Two years ago, Daniel Acuña, Computer Scientist and Assistant Professor at Syracuse University created an algorithm that can spot high resemblance images including those that have been rotated, flipped or altered in sizes, across a large pool of research papers.
A controversial algorithm
The software automated the location of imagery duplicates, a task which is usually performed manually by research integrity experts to search for honest mistakes or possible misconduct. Since his brainchild is still at the experimental stage and is being tested by different journals and research institutions at the moment, Acuña decided to use it on COVID-19 preprints.
He downloaded 3500 preprints from two major coronavirus repositories – bioRxiv and medRxiv this June and use his algorithm to pull out and compare close to 21,000 images. Within four hours, Acuña’s algorithm had highlighted an approximate 400 potential imagery duplicates. Of which, Acuña had chosen 24 papers that he thought worth looking into and posted them on his website as well as PubPeer, a public scientific research review and discussion website.
The act ignited a commotion, especially among authors of concerned. Some said they would correct their mistakes; others reasoned the algorithm should not work alone and a substantial human supervision is required. Acuña agreed, as he recounted the incident to Nature recently. He believes his algorithm is only useful to uncover details that human eyes are likely to miss. More importantly, some researchers reflected in subsequent open letters that the algorithm did not flag matching, but similar images.

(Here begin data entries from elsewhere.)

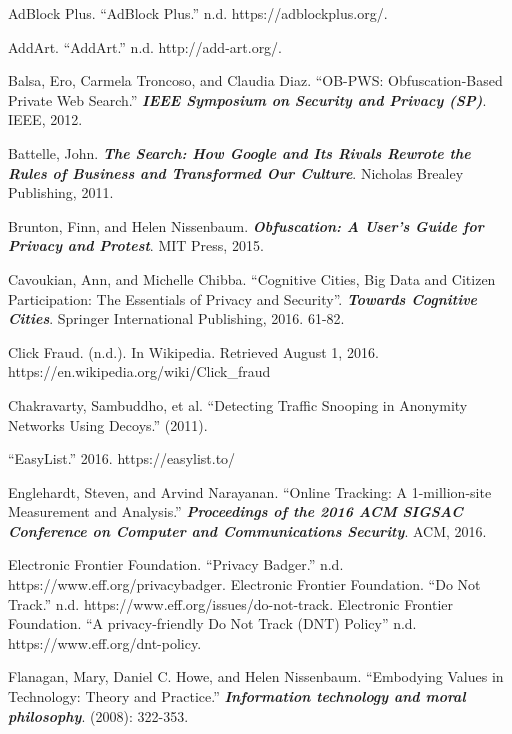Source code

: \documentclass[conference]{IEEEtran}
\begin{document}
\begin{thebibliography}{99}

 AdBlock Plus. “AdBlock Plus.” n.d. https://adblockplus.org/.

 AddArt. “AddArt.” n.d. http://add-art.org/.

 Balsa, Ero, Carmela Troncoso, and Claudia Diaz. ``OB-PWS: Obfuscation-Based Private Web Search.'' \textbf{\textit{IEEE Symposium on Security and Privacy (SP)}}. IEEE, 2012.

 Battelle, John. \textbf{\textit{ The Search: How Google and Its Rivals Rewrote the Rules of Business and Transformed Our Culture}}. Nicholas Brealey Publishing, 2011.

 Brunton, Finn, and Helen Nissenbaum. \textbf{\textit{Obfuscation: A User's Guide for Privacy and Protest}}. MIT Press, 2015.

 Cavoukian, Ann, and Michelle Chibba. “Cognitive Cities, Big Data and Citizen Participation: The Essentials of Privacy and Security”. \textbf{\textit{Towards Cognitive Cities}}. Springer International Publishing, 2016. 61-82.

 Click Fraud. (n.d.). In Wikipedia. Retrieved August 1, 2016. https://en.wikipedia.org/wiki/Click\_fraud

 Chakravarty, Sambuddho, et al. “Detecting Traffic Snooping in Anonymity Networks Using Decoys.” (2011).

 “EasyList.” 2016. https://easylist.to/

 Englehardt, Steven, and Arvind Narayanan. “Online Tracking: A 1-million-site Measurement and Analysis.” \textbf{\textit{Proceedings of the 2016 ACM SIGSAC Conference on Computer and Communications Security}}. ACM, 2016.

 Electronic Frontier Foundation. “Privacy Badger.” n.d. https://www.eff.org/privacybadger.
 Electronic Frontier Foundation. “Do Not Track.” n.d. https://www.eff.org/issues/do-not-track.
 Electronic Frontier Foundation. “A privacy-friendly Do Not Track (DNT) Policy” n.d. https://www.eff.org/dnt-policy.

 Flanagan, Mary, Daniel C. Howe, and Helen Nissenbaum. “Embodying Values in Technology: Theory and Practice.” \textbf{\textit{Information technology and moral philosophy}}. (2008): 322-353.


\end{thebibliography}
\end{document}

Acuña had since removed one-third of the research papers he questioned earlier from his website. He also set the remaining ones as private access, so anyone who is interested in the findings will have to seek his permission first. Image integrity analyst said automated image checking is still at its infancy stage, most of them cannot detect other forms of manipulations except finding duplicates.
More improvement needed for both the technology and COVID-19 research
One of the major shortcomings for these algorithms is they are easily impotent by images saved or released in PDF format. Previously, Nature also reported scientists using similar software to spot errors in DNA and RNA sequences also made the same complaints. Nevertheless, all these did not put off Acuña, he is still analyzing COVID-19 preprints. He said he would first alert the authors if he spotted any concerns and will make them public if authors refused to respond. He told Nature, he will like the authors “to be aware that someone is doing this”.

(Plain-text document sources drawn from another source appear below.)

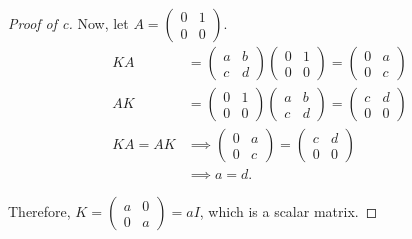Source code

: \documentclass[../hw3]{subfiles}
\begin{document}
\begin{proof}[Proof of c]
	Now, let $A = \begin{pmatrix} 0&1\\0&0 \end{pmatrix} $.
	\begin{align*}
		KA    & = \begin{pmatrix} a & b \\ c & d \end{pmatrix}\begin{pmatrix} 0&1 \\ 0 & 0 \end{pmatrix} = \begin{pmatrix} 0&a \\ 0&c \end{pmatrix}   \\
		AK    & = \begin{pmatrix} 0&1 \\ 0 & 0 \end{pmatrix} \begin{pmatrix} a & b \\ c & d \end{pmatrix}= \begin{pmatrix} c&d \\ 0 & 0 \end{pmatrix} \\
		KA=AK & \implies \begin{pmatrix} 0&a \\ 0&c \end{pmatrix} = \begin{pmatrix} c&d \\ 0 & 0 \end{pmatrix}                                        \\
		      & \implies a=d
		.\end{align*}

	Therefore, $K= \begin{pmatrix} a&0\\0&a \end{pmatrix} =aI$, which is a scalar matrix.
\end{proof}
\end{document}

Indeed, AIMed mentioned earlier, as the pandemic continues to affect us at an unprecedented way and hundreds of related studies being published on a daily basis in both peer-reviewed and digital preprint manner. It probably takes researchers more time to sift through and digest the information than to generate effective remedies that can combat COVID-19. Besides, some researchers are also worried about the quality of the research, especially more than 20 research studies on COVID-19 had been withdrawn or retracted thus far.
As Dr. Leo Anthony Celi, Associate Professor of Medicine (part-time) at Harvard Medical School and Principal Research Scientists at the Massachusetts Institute of Technology remarked in the recent AIMed webinar – Key trends in critical care AI, “we were drowning in small studies that are not well-controlled and observational studies that are clearly confounded with so many factors had made it to the media”.
Nature noted there is no evidence to suggest COVID-19 research work is being retracted at high rates as compared to other literature concentrating on other domains. However, COVID-19 related papers tend to bring up greater scrutiny means they are being examined more closely and frequently, this alone, signifies a larger room for improvement.